TASK BRIEF
Copy out again, unchanged, the listing below from the line that has "mga manggagawa na" through the line that has "administratibo sa pamamagitan ng telepono).".

DATA RECORDS

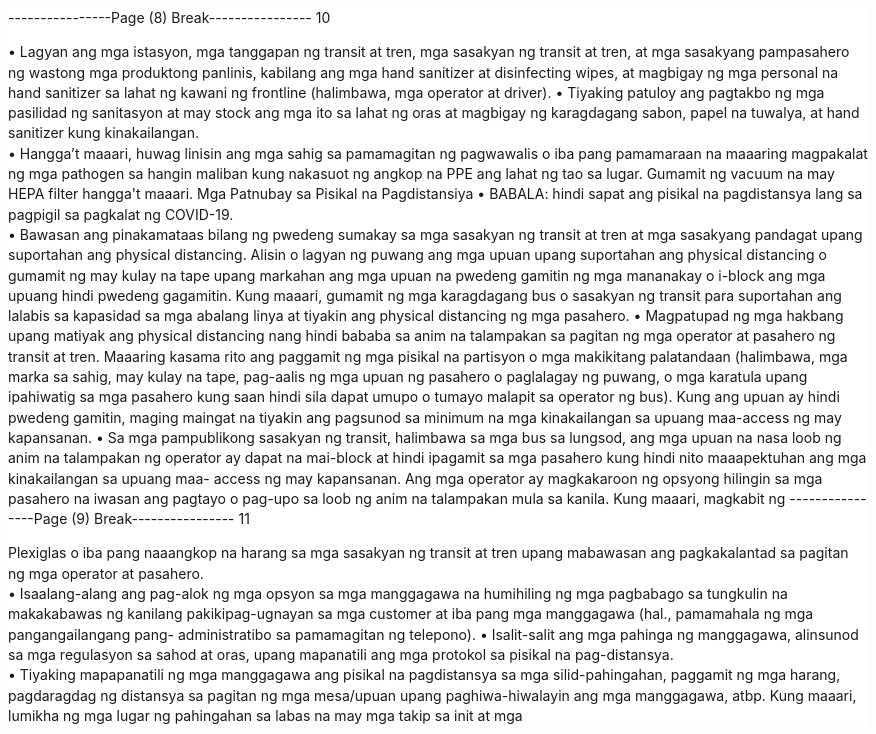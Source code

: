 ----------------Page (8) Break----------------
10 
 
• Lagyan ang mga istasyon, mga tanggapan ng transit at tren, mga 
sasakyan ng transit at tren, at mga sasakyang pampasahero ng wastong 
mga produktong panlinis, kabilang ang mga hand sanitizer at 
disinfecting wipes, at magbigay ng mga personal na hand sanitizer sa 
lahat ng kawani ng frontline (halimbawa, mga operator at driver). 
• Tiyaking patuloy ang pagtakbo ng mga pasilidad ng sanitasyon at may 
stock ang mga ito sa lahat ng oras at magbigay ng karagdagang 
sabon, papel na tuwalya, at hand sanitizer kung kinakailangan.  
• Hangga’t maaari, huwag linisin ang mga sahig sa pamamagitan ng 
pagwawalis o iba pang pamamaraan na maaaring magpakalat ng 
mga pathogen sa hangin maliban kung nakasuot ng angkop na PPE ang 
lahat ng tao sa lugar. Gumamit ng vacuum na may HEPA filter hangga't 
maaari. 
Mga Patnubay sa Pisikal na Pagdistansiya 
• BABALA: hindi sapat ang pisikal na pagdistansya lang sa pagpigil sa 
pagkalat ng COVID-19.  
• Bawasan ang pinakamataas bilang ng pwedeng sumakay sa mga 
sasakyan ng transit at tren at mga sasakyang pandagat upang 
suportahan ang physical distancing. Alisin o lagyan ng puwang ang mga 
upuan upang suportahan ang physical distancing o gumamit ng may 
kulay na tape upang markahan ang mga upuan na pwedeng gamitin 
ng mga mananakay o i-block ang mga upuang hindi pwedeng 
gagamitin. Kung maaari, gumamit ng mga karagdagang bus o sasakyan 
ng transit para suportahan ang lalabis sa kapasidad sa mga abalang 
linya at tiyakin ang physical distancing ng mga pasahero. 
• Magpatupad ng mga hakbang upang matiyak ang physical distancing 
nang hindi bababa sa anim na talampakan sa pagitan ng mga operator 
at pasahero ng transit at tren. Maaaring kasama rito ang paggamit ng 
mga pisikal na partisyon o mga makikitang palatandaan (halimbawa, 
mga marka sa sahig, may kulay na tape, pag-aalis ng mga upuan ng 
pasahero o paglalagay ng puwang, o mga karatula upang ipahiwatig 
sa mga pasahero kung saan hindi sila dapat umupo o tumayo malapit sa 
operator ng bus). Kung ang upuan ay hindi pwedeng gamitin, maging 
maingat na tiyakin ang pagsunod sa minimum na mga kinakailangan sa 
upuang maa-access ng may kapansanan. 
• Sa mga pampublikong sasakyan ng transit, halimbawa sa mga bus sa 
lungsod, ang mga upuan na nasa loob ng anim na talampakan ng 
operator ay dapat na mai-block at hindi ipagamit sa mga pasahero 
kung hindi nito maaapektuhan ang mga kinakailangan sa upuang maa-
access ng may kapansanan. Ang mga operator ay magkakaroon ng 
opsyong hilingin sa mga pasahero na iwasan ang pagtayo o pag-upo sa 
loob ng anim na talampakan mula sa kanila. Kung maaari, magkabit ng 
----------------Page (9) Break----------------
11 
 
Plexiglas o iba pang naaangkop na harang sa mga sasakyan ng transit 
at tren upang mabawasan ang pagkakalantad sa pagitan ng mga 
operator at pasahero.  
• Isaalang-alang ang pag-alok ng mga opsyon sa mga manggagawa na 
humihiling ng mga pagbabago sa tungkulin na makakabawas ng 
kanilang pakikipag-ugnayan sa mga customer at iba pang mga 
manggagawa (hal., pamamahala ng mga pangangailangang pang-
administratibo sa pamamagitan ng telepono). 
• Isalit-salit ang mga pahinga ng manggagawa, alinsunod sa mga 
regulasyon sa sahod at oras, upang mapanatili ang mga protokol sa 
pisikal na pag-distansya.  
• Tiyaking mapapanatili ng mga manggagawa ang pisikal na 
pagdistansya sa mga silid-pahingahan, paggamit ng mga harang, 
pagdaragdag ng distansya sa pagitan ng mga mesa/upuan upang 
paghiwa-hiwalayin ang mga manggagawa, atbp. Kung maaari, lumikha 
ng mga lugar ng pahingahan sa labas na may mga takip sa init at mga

SOLUTION TO THIS EXERCISE
• Isaalang-alang ang pag-alok ng mga opsyon sa mga manggagawa na 
humihiling ng mga pagbabago sa tungkulin na makakabawas ng 
kanilang pakikipag-ugnayan sa mga customer at iba pang mga 
manggagawa (hal., pamamahala ng mga pangangailangang pang-
administratibo sa pamamagitan ng telepono). 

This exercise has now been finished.